▸ **HOW TO COMPLETE THIS TASK**:
The reply to the records below should contain exactly the lines from the line with "I'm a passionate" through the line with "and dynamic animations.", and nothing besides.

THE INPUT Start Marker

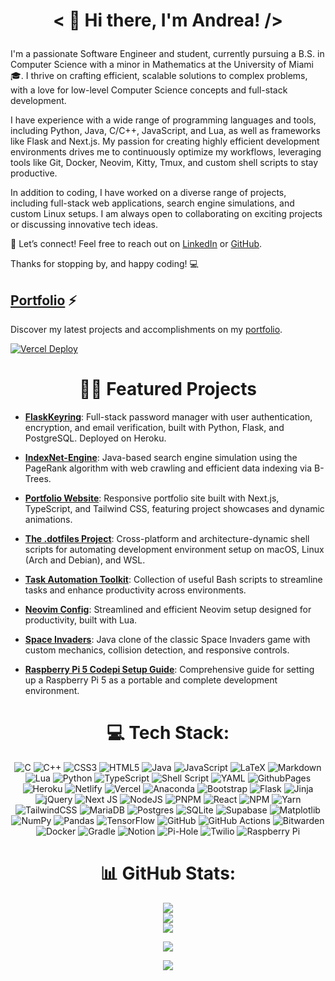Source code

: # <p align="center">< 👋 Hi there, I'm Andrea! /></p>

I'm a passionate Software Engineer and student, currently pursuing a B.S. in Computer Science with a minor in Mathematics at the University of Miami 🎓. I thrive on crafting efficient, scalable solutions to complex problems, with a love for low-level Computer Science concepts and full-stack development.

I have experience with a wide range of programming languages and tools, including Python, Java, C/C++, JavaScript, and Lua, as well as frameworks like Flask and Next.js. My passion for creating highly efficient development environments drives me to continuously optimize my workflows, leveraging tools like Git, Docker, Neovim, Kitty, Tmux, and custom shell scripts to stay productive.

In addition to coding, I have worked on a diverse range of projects, including full-stack web applications, search engine simulations, and custom Linux setups. I am always open to collaborating on exciting projects or discussing innovative tech ideas.

🤝 Let’s connect! Feel free to reach out on [LinkedIn](https://linkedin.com/in/andrea-venti) or [GitHub](https://github.com/av1155).

Thanks for stopping by, and happy coding! 💻

## [Portfolio](https://andreaventi.com) ⚡️

Discover my latest projects and accomplishments on my [portfolio](https://andreaventi.com).

[![Vercel Deploy](https://deploy-badge.vercel.app/vercel/codefolio-omega?style=for-the-badge)](https://andreaventi.com)

<div align="center">

# 👨‍💻 Featured Projects

</div>

- [**FlaskKeyring**](https://github.com/av1155/FlaskKeyring): Full-stack password manager with user authentication, encryption, and email verification, built with Python, Flask, and PostgreSQL. Deployed on Heroku.

- [**IndexNet-Engine**](https://github.com/av1155/IndexNet-Engine/blob/main/README.md): Java-based search engine simulation using the PageRank algorithm with web crawling and efficient data indexing via B-Trees.

- [**Portfolio Website**](https://www.andreaventi.com): Responsive portfolio site built with Next.js, TypeScript, and Tailwind CSS, featuring project showcases and dynamic animations.

- [**The .dotfiles Project**](https://github.com/av1155/.dotfiles): Cross-platform and architecture-dynamic shell scripts for automating development environment setup on macOS, Linux (Arch and Debian), and WSL.

- [**Task Automation Toolkit**](https://github.com/av1155/scripts): Collection of useful Bash scripts to streamline tasks and enhance productivity across environments.

- [**Neovim Config**](https://github.com/av1155/Neovim-Config): Streamlined and efficient Neovim setup designed for productivity, built with Lua.

- [**Space Invaders**](https://github.com/av1155/SpaceInvaders): Java clone of the classic Space Invaders game with custom mechanics, collision detection, and responsive controls.

- [**Raspberry Pi 5 Codepi Setup Guide**](https://github.com/av1155/RaspberryPi5-FullSetup): Comprehensive guide for setting up a Raspberry Pi 5 as a portable and complete development environment.

<div align="center">

# 💻 Tech Stack:

![C](https://img.shields.io/badge/c-%2300599C.svg?style=for-the-badge&logo=c&logoColor=white) ![C++](https://img.shields.io/badge/c++-%2300599C.svg?style=for-the-badge&logo=c%2B%2B&logoColor=white) ![CSS3](https://img.shields.io/badge/css3-%231572B6.svg?style=for-the-badge&logo=css3&logoColor=white) ![HTML5](https://img.shields.io/badge/html5-%23E34F26.svg?style=for-the-badge&logo=html5&logoColor=white) ![Java](https://img.shields.io/badge/java-%23ED8B00.svg?style=for-the-badge&logo=openjdk&logoColor=white) ![JavaScript](https://img.shields.io/badge/javascript-%23323330.svg?style=for-the-badge&logo=javascript&logoColor=%23F7DF1E) ![LaTeX](https://img.shields.io/badge/latex-%23008080.svg?style=for-the-badge&logo=latex&logoColor=white) ![Markdown](https://img.shields.io/badge/markdown-%23000000.svg?style=for-the-badge&logo=markdown&logoColor=white) ![Lua](https://img.shields.io/badge/lua-%232C2D72.svg?style=for-the-badge&logo=lua&logoColor=white) ![Python](https://img.shields.io/badge/python-3670A0?style=for-the-badge&logo=python&logoColor=ffdd54) ![TypeScript](https://img.shields.io/badge/typescript-%23007ACC.svg?style=for-the-badge&logo=typescript&logoColor=white) ![Shell Script](https://img.shields.io/badge/shell_script-%23121011.svg?style=for-the-badge&logo=gnu-bash&logoColor=white) ![YAML](https://img.shields.io/badge/yaml-%23ffffff.svg?style=for-the-badge&logo=yaml&logoColor=151515) ![GithubPages](https://img.shields.io/badge/github%20pages-121013?style=for-the-badge&logo=github&logoColor=white) ![Heroku](https://img.shields.io/badge/heroku-%23430098.svg?style=for-the-badge&logo=heroku&logoColor=white) ![Netlify](https://img.shields.io/badge/netlify-%23000000.svg?style=for-the-badge&logo=netlify&logoColor=#00C7B7) ![Vercel](https://img.shields.io/badge/vercel-%23000000.svg?style=for-the-badge&logo=vercel&logoColor=white) ![Anaconda](https://img.shields.io/badge/Anaconda-%2344A833.svg?style=for-the-badge&logo=anaconda&logoColor=white) ![Bootstrap](https://img.shields.io/badge/bootstrap-%238511FA.svg?style=for-the-badge&logo=bootstrap&logoColor=white) ![Flask](https://img.shields.io/badge/flask-%23000.svg?style=for-the-badge&logo=flask&logoColor=white) ![Jinja](https://img.shields.io/badge/jinja-white.svg?style=for-the-badge&logo=jinja&logoColor=black) ![jQuery](https://img.shields.io/badge/jquery-%230769AD.svg?style=for-the-badge&logo=jquery&logoColor=white) ![Next JS](https://img.shields.io/badge/Next-black?style=for-the-badge&logo=next.js&logoColor=white) ![NodeJS](https://img.shields.io/badge/node.js-6DA55F?style=for-the-badge&logo=node.js&logoColor=white) ![PNPM](https://img.shields.io/badge/pnpm-%234a4a4a.svg?style=for-the-badge&logo=pnpm&logoColor=f69220) ![React](https://img.shields.io/badge/react-%2320232a.svg?style=for-the-badge&logo=react&logoColor=%2361DAFB) ![NPM](https://img.shields.io/badge/NPM-%23CB3837.svg?style=for-the-badge&logo=npm&logoColor=white) ![Yarn](https://img.shields.io/badge/yarn-%232C8EBB.svg?style=for-the-badge&logo=yarn&logoColor=white) ![TailwindCSS](https://img.shields.io/badge/tailwindcss-%2338B2AC.svg?style=for-the-badge&logo=tailwind-css&logoColor=white) ![MariaDB](https://img.shields.io/badge/MariaDB-003545?style=for-the-badge&logo=mariadb&logoColor=white) ![Postgres](https://img.shields.io/badge/postgres-%23316192.svg?style=for-the-badge&logo=postgresql&logoColor=white) ![SQLite](https://img.shields.io/badge/sqlite-%2307405e.svg?style=for-the-badge&logo=sqlite&logoColor=white) ![Supabase](https://img.shields.io/badge/Supabase-3ECF8E?style=for-the-badge&logo=supabase&logoColor=white) ![Matplotlib](https://img.shields.io/badge/Matplotlib-%23ffffff.svg?style=for-the-badge&logo=Matplotlib&logoColor=black) ![NumPy](https://img.shields.io/badge/numpy-%23013243.svg?style=for-the-badge&logo=numpy&logoColor=white) ![Pandas](https://img.shields.io/badge/pandas-%23150458.svg?style=for-the-badge&logo=pandas&logoColor=white) ![TensorFlow](https://img.shields.io/badge/TensorFlow-%23FF6F00.svg?style=for-the-badge&logo=TensorFlow&logoColor=white) ![GitHub](https://img.shields.io/badge/github-%23121011.svg?style=for-the-badge&logo=github&logoColor=white) ![GitHub Actions](https://img.shields.io/badge/github%20actions-%232671E5.svg?style=for-the-badge&logo=githubactions&logoColor=white) ![Bitwarden](https://img.shields.io/badge/bitwarden-%23175DDC.svg?style=for-the-badge&logo=bitwarden&logoColor=white) ![Docker](https://img.shields.io/badge/docker-%230db7ed.svg?style=for-the-badge&logo=docker&logoColor=white) ![Gradle](https://img.shields.io/badge/Gradle-02303A.svg?style=for-the-badge&logo=Gradle&logoColor=white) ![Notion](https://img.shields.io/badge/Notion-%23000000.svg?style=for-the-badge&logo=notion&logoColor=white) ![Pi-Hole](https://img.shields.io/badge/pihole-%2396060C.svg?style=for-the-badge&logo=pi-hole&logoColor=white) ![Twilio](https://img.shields.io/badge/Twilio-F22F46?style=for-the-badge&logo=Twilio&logoColor=white) ![Raspberry Pi](https://img.shields.io/badge/-RaspberryPi-C51A4A?style=for-the-badge&logo=Raspberry-Pi)

# 📊 GitHub Stats:
![](https://github-readme-stats.vercel.app/api?username=av1155&theme=dark&hide_border=true&include_all_commits=true&count_private=true)<br/>
![](https://github-readme-streak-stats.herokuapp.com/?user=av1155&theme=dark&hide_border=true)<br/>
![](https://github-readme-stats.vercel.app/api/top-langs/?username=av1155&theme=dark&hide_border=true&include_all_commits=true&count_private=true&layout=compact)

[![](https://visitcount.itsvg.in/api?id=av1155&icon=0&color=0)](https://visitcount.itsvg.in)

![](https://quotes-github-readme.vercel.app/api?type=horizontal&theme=tokyonight)

</div>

THE INPUT End Marker

▸ **SOLUTION TO THIS EXERCISE**:
I'm a passionate Software Engineer and student, currently pursuing a B.S. in Computer Science with a minor in Mathematics at the University of Miami 🎓. I thrive on crafting efficient, scalable solutions to complex problems, with a love for low-level Computer Science concepts and full-stack development.

I have experience with a wide range of programming languages and tools, including Python, Java, C/C++, JavaScript, and Lua, as well as frameworks like Flask and Next.js. My passion for creating highly efficient development environments drives me to continuously optimize my workflows, leveraging tools like Git, Docker, Neovim, Kitty, Tmux, and custom shell scripts to stay productive.

In addition to coding, I have worked on a diverse range of projects, including full-stack web applications, search engine simulations, and custom Linux setups. I am always open to collaborating on exciting projects or discussing innovative tech ideas.

🤝 Let’s connect! Feel free to reach out on [LinkedIn](https://linkedin.com/in/andrea-venti) or [GitHub](https://github.com/av1155).

Thanks for stopping by, and happy coding! 💻

## [Portfolio](https://andreaventi.com) ⚡️

Discover my latest projects and accomplishments on my [portfolio](https://andreaventi.com).

[![Vercel Deploy](https://deploy-badge.vercel.app/vercel/codefolio-omega?style=for-the-badge)](https://andreaventi.com)

<div align="center">

# 👨‍💻 Featured Projects

</div>

- [**FlaskKeyring**](https://github.com/av1155/FlaskKeyring): Full-stack password manager with user authentication, encryption, and email verification, built with Python, Flask, and PostgreSQL. Deployed on Heroku.

- [**IndexNet-Engine**](https://github.com/av1155/IndexNet-Engine/blob/main/README.md): Java-based search engine simulation using the PageRank algorithm with web crawling and efficient data indexing via B-Trees.

- [**Portfolio Website**](https://www.andreaventi.com): Responsive portfolio site built with Next.js, TypeScript, and Tailwind CSS, featuring project showcases and dynamic animations.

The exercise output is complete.